Kleidung, Küchengeräte, Fußbälle, Bobbycars
Die meisten von ihnen sind erst Anfang 20 und haben Familie und Verwandte in Hellersdorf wohnen. Viele studieren noch, andere arbeiten bereits etwa in Verwaltungen, in Jugendheimen oder in der Medienbranche. Die ehemaligen Hellersdorfer wohnen zwar längst über die ganze Stadt verteilt, fühlen sich aber ihrem alten Stadtteil weiterhin verbunden. Aus der virtuellen Gruppe ist in kürzester Zeit eine sehr lebendige und reale Fulltime-Initiative geworden, berichtet Stefan, der kaum noch zu etwas anderem kommt: "Wir haben, als die Flüchtlinge noch nicht da waren, Aufklärungsarbeit versucht zu leisten. Wir haben, als die Flüchtlinge dann da waren, Willkommensbriefe geschrieben und ihnen die Situation um das Heim und die ganzen Geschehnisse erklärt. Dann haben wir eine Spendenwoche ins Leben gerufen und haben über 200 Umzugskartons mit Sachspenden gesammelt."

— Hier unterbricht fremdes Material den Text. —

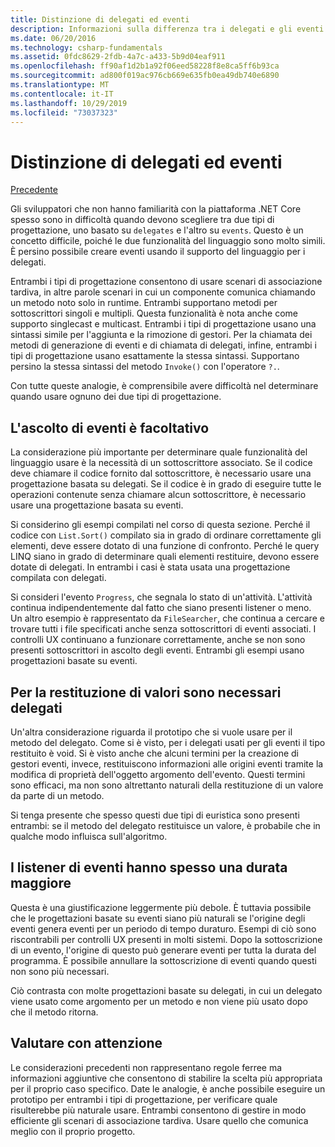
 ```yaml
---
title: Distinzione di delegati ed eventi
description: Informazioni sulla differenza tra i delegati e gli eventi e su quando usare ognuna di queste funzionalità di .NET Core.
ms.date: 06/20/2016
ms.technology: csharp-fundamentals
ms.assetid: 0fdc8629-2fdb-4a7c-a433-5b9d04eaf911
ms.openlocfilehash: ff90af1d2b1a92f06eed58228f8e8ca5ff6b93ca
ms.sourcegitcommit: ad800f019ac976cb669e635fb0ea49db740e6890
ms.translationtype: MT
ms.contentlocale: it-IT
ms.lasthandoff: 10/29/2019
ms.locfileid: "73037323"
---
```

# <a name="distinguishing-delegates-and-events"></a>Distinzione di delegati ed eventi

[Precedente](modern-events.md)

Gli sviluppatori che non hanno familiarità con la piattaforma .NET Core spesso sono in difficoltà quando devono scegliere tra due tipi di progettazione, uno basato su `delegates` e l'altro su `events`. Questo è un concetto difficile, poiché le due funzionalità del linguaggio sono molto simili. È persino possibile creare eventi usando il supporto del linguaggio per i delegati. 

Entrambi i tipi di progettazione consentono di usare scenari di associazione tardiva, in altre parole scenari in cui un componente comunica chiamando un metodo noto solo in runtime. Entrambi supportano metodi per sottoscrittori singoli e multipli. Questa funzionalità è nota anche come supporto singlecast e multicast. Entrambi i tipi di progettazione usano una sintassi simile per l'aggiunta e la rimozione di gestori. Per la chiamata dei metodi di generazione di eventi e di chiamata di delegati, infine, entrambi i tipi di progettazione usano esattamente la stessa sintassi. Supportano persino la stessa sintassi del metodo `Invoke()` con l'operatore `?.`.

Con tutte queste analogie, è comprensibile avere difficoltà nel determinare quando usare ognuno dei due tipi di progettazione.

## <a name="listening-to-events-is-optional"></a>L'ascolto di eventi è facoltativo

La considerazione più importante per determinare quale funzionalità del linguaggio usare è la necessità di un sottoscrittore associato. Se il codice deve chiamare il codice fornito dal sottoscrittore, è necessario usare una progettazione basata su delegati. Se il codice è in grado di eseguire tutte le operazioni contenute senza chiamare alcun sottoscrittore, è necessario usare una progettazione basata su eventi. 

Si considerino gli esempi compilati nel corso di questa sezione. Perché il codice con `List.Sort()` compilato sia in grado di ordinare correttamente gli elementi, deve essere dotato di una funzione di confronto. Perché le query LINQ siano in grado di determinare quali elementi restituire, devono essere dotate di delegati. In entrambi i casi è stata usata una progettazione compilata con delegati.

Si consideri l'evento `Progress`, che segnala lo stato di un'attività.
L'attività continua indipendentemente dal fatto che siano presenti listener o meno.
Un altro esempio è rappresentato da `FileSearcher`, che continua a cercare e trovare tutti i file specificati anche senza sottoscrittori di eventi associati.
I controlli UX continuano a funzionare correttamente, anche se non sono presenti sottoscrittori in ascolto degli eventi. Entrambi gli esempi usano progettazioni basate su eventi.

## <a name="return-values-require-delegates"></a>Per la restituzione di valori sono necessari delegati

Un'altra considerazione riguarda il prototipo che si vuole usare per il metodo del delegato. Come si è visto, per i delegati usati per gli eventi il tipo restituito è void. Si è visto anche che alcuni termini per la creazione di gestori eventi, invece, restituiscono informazioni alle origini eventi tramite la modifica di proprietà dell'oggetto argomento dell'evento. Questi termini sono efficaci, ma non sono altrettanto naturali della restituzione di un valore da parte di un metodo.

Si tenga presente che spesso questi due tipi di euristica sono presenti entrambi: se il metodo del delegato restituisce un valore, è probabile che in qualche modo influisca sull'algoritmo.

## <a name="event-listeners-often-have-longer-lifetimes"></a>I listener di eventi hanno spesso una durata maggiore 

Questa è una giustificazione leggermente più debole. È tuttavia possibile che le progettazioni basate su eventi siano più naturali se l'origine degli eventi genera eventi per un periodo di tempo duraturo. Esempi di ciò sono riscontrabili per controlli UX presenti in molti sistemi. Dopo la sottoscrizione di un evento, l'origine di questo può generare eventi per tutta la durata del programma.
È possibile annullare la sottoscrizione di eventi quando questi non sono più necessari.

Ciò contrasta con molte progettazioni basate su delegati, in cui un delegato viene usato come argomento per un metodo e non viene più usato dopo che il metodo ritorna.

## <a name="evaluate-carefully"></a>Valutare con attenzione

Le considerazioni precedenti non rappresentano regole ferree ma informazioni aggiuntive che consentono di stabilire la scelta più appropriata per il proprio caso specifico. Date le analogie, è anche possibile eseguire un prototipo per entrambi i tipi di progettazione, per verificare quale risulterebbe più naturale usare. Entrambi consentono di gestire in modo efficiente gli scenari di associazione tardiva. Usare quello che comunica meglio con il proprio progetto.
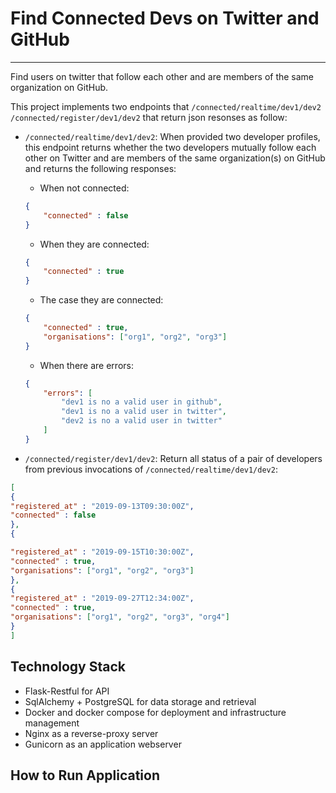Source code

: # Find Connected Devs on Twitter and GitHub
---
Find users on twitter that follow each other and are members of the same organization on GitHub. 

This project implements two endpoints that `/connected/realtime/dev1/dev2` `/connected/register/dev1/dev2` that return json resonses as follow:

- `/connected/realtime/dev1/dev2`: When provided two developer profiles, this endpoint returns whether the two developers mutually follow each other on Twitter and are members of the same organization(s) on GitHub and returns the following responses:

    - When not connected:

    ```JSON
    {
        "connected" : false
    }
    ```

    - When they are connected:

    ```JSON
    {
        "connected" : true
    }
    ```
    - The case they are connected:
    ```JSON
    {
        "connected" : true,
        "organisations": ["org1", "org2", "org3"]
    }
    ```

    - When there are errors:
    ```JSON
    {
        "errors": [
            "dev1 is no a valid user in github",
            "dev1 is no a valid user in twitter",
            "dev2 is no a valid user in twitter"
        ]
    }
    ```

- `/connected/register/dev1/dev2`: Return all status of a pair of developers from previous invocations of `/connected/realtime/dev1/dev2`:
```JSON
[
{
"registered_at" : "2019-09-13T09:30:00Z",
"connected" : false
},
{

"registered_at" : "2019-09-15T10:30:00Z",
"connected" : true,
"organisations": ["org1", "org2", "org3"]
},
{
"registered_at" : "2019-09-27T12:34:00Z",
"connected" : true,
"organisations": ["org1", "org2", "org3", "org4"]
}
]
```

## Technology Stack
- Flask-Restful for API
- SqlAlchemy + PostgreSQL for data storage and retrieval
- Docker and docker compose for deployment and infrastructure management
- Nginx as a reverse-proxy server
- Gunicorn as an application webserver

## How to Run Application

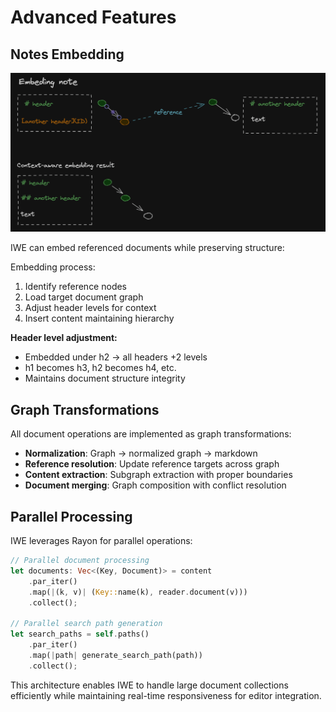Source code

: # Advanced Features

## Notes Embedding

![](notes-embedding.png)

IWE can embed referenced documents while preserving structure:

Embedding process:

1.  Identify reference nodes
2.  Load target document graph
3.  Adjust header levels for context
4.  Insert content maintaining hierarchy

**Header level adjustment:**

- Embedded under h2 → all headers +2 levels
- h1 becomes h3, h2 becomes h4, etc.
- Maintains document structure integrity

## Graph Transformations

All document operations are implemented as graph transformations:

- **Normalization**: Graph → normalized graph → markdown
- **Reference resolution**: Update reference targets across graph
- **Content extraction**: Subgraph extraction with proper boundaries
- **Document merging**: Graph composition with conflict resolution

## Parallel Processing

IWE leverages Rayon for parallel operations:

``` rust
// Parallel document processing
let documents: Vec<(Key, Document)> = content
    .par_iter()
    .map(|(k, v)| (Key::name(k), reader.document(v)))
    .collect();

// Parallel search path generation  
let search_paths = self.paths()
    .par_iter()
    .map(|path| generate_search_path(path))
    .collect();
```

This architecture enables IWE to handle large document collections efficiently while maintaining real-time responsiveness for editor integration.
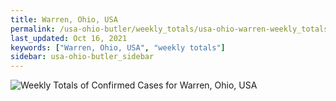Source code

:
 ```yaml
---
title: Warren, Ohio, USA
permalink: /usa-ohio-butler/weekly_totals/usa-ohio-warren-weekly_totals.html
last_updated: Oct 16, 2021
keywords: ["Warren, Ohio, USA", "weekly totals"]
sidebar: usa-ohio-butler_sidebar
---
```


![Weekly Totals of Confirmed Cases for Warren, Ohio, USA](/covid_tracker/images/graphs/usa-ohio-warren-weekly_totals_graph.png)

###mehr-artikel### Nach den Negativ-Berichten aus Hellersdorf, die bundesweit für Empörung bis Verwirrung sorgten, waren dies die erlösenden Fernsehbilder aus dem Plattenbaubezirk: Junge Menschen und Anwohner tragen Pakete mit Hilfsgütern in das Flüchtlingsheim. "Beispielhaft war die Solidarität aus ganz Deutschland, dass uns aus der ganzen Bundesrepublik Pakete mit Spendensachen erreicht haben. Es kamen Kleidung, Küchengeräte, Spielsachen, Fußbälle, eine Torwand, Bobbycars. Wir konnten beispielsweise auch die Kinder der Flüchtlinge mit Ranzen und Schulsachen für die Einschulung ausstatten", erzählt Michael.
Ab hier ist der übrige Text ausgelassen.